ASSIGNMENT
An exact transcription of all the records is required, minus the images.

──────── SUPPLIED MATERIAL

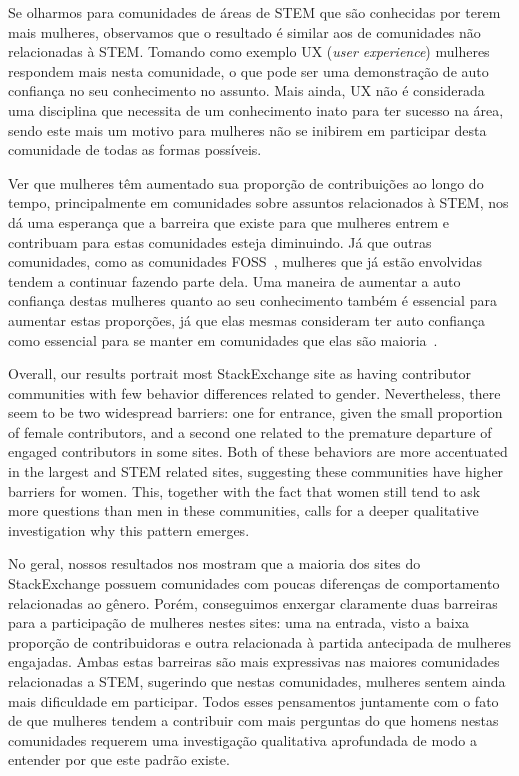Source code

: Se olharmos para comunidades de áreas de STEM que são conhecidas por terem mais mulheres, observamos que o resultado é similar aos de comunidades não relacionadas à STEM. Tomando como exemplo UX (\textit{user experience}) mulheres respondem mais nesta comunidade, o que pode ser uma demonstração de auto confiança no seu conhecimento no assunto. Mais ainda, UX não é considerada uma disciplina que necessita de um conhecimento inato para ter sucesso na área, sendo este mais um motivo para mulheres não se inibirem em participar desta comunidade de todas as formas possíveis. 

Ver que mulheres têm aumentado sua proporção de contribuições ao longo do tempo, principalmente em comunidades sobre assuntos relacionados à STEM, nos dá uma esperança que a barreira que existe para que mulheres entrem e contribuam para estas comunidades esteja diminuindo. Já que outras comunidades, como as comunidades FOSS~\cite{powell2010gender}, mulheres que já estão envolvidas tendem a continuar fazendo parte dela. Uma maneira de aumentar a auto confiança destas mulheres quanto ao seu conhecimento também é essencial para aumentar estas proporções, já que elas mesmas consideram ter auto confiança como essencial para se manter em comunidades que elas são maioria~\cite{powell2010gender}.

Overall, our results portrait most StackExchange site as having contributor communities with few behavior differences related to gender. Nevertheless, there seem to be two widespread barriers: one for entrance, given the small proportion of female contributors, and a second one related to the premature departure of engaged contributors in some sites. Both of these behaviors are more accentuated in the largest and STEM related sites, suggesting these communities have higher barriers for women. This, together with the fact that women still tend to ask more questions than men in these communities, calls for a deeper qualitative investigation why this pattern emerges.

No geral, nossos resultados nos mostram que a maioria dos sites do StackExchange possuem comunidades com poucas diferenças de comportamento relacionadas ao gênero. Porém, conseguimos enxergar claramente duas barreiras para a participação de mulheres nestes sites: uma na entrada, visto a baixa proporção de contribuidoras e outra relacionada à partida antecipada de mulheres engajadas. Ambas estas barreiras são mais expressivas nas maiores comunidades relacionadas a STEM, sugerindo que nestas comunidades, mulheres sentem ainda mais dificuldade em participar. Todos esses pensamentos juntamente com o fato de que mulheres tendem a contribuir com mais perguntas do que homens nestas comunidades requerem uma investigação qualitativa aprofundada de modo a entender por que este padrão existe.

────────────────

SOLVED PROBLEM
Source code

: Se olharmos para comunidades de áreas de STEM que são conhecidas por terem mais mulheres, observamos que o resultado é similar aos de comunidades não relacionadas à STEM. Tomando como exemplo UX (\textit{user experience}) mulheres respondem mais nesta comunidade, o que pode ser uma demonstração de auto confiança no seu conhecimento no assunto. Mais ainda, UX não é considerada uma disciplina que necessita de um conhecimento inato para ter sucesso na área, sendo este mais um motivo para mulheres não se inibirem em participar desta comunidade de todas as formas possíveis. 

Ver que mulheres têm aumentado sua proporção de contribuições ao longo do tempo, principalmente em comunidades sobre assuntos relacionados à STEM, nos dá uma esperança que a barreira que existe para que mulheres entrem e contribuam para estas comunidades esteja diminuindo. Já que outras comunidades, como as comunidades FOSS~\cite{powell2010gender}, mulheres que já estão envolvidas tendem a continuar fazendo parte dela. Uma maneira de aumentar a auto confiança destas mulheres quanto ao seu conhecimento também é essencial para aumentar estas proporções, já que elas mesmas consideram ter auto confiança como essencial para se manter em comunidades que elas são maioria~\cite{powell2010gender}.

Overall, our results portrait most StackExchange site as having contributor communities with few behavior differences related to gender. Nevertheless, there seem to be two widespread barriers: one for entrance, given the small proportion of female contributors, and a second one related to the premature departure of engaged contributors in some sites. Both of these behaviors are more accentuated in the largest and STEM related sites, suggesting these communities have higher barriers for women. This, together with the fact that women still tend to ask more questions than men in these communities, calls for a deeper qualitative investigation why this pattern emerges.

No geral, nossos resultados nos mostram que a maioria dos sites do StackExchange possuem comunidades com poucas diferenças de comportamento relacionadas ao gênero. Porém, conseguimos enxergar claramente duas barreiras para a participação de mulheres nestes sites: uma na entrada, visto a baixa proporção de contribuidoras e outra relacionada à partida antecipada de mulheres engajadas. Ambas estas barreiras são mais expressivas nas maiores comunidades relacionadas a STEM, sugerindo que nestas comunidades, mulheres sentem ainda mais dificuldade em participar. Todos esses pensamentos juntamente com o fato de que mulheres tendem a contribuir com mais perguntas do que homens nestas comunidades requerem uma investigação qualitativa aprofundada de modo a entender por que este padrão existe.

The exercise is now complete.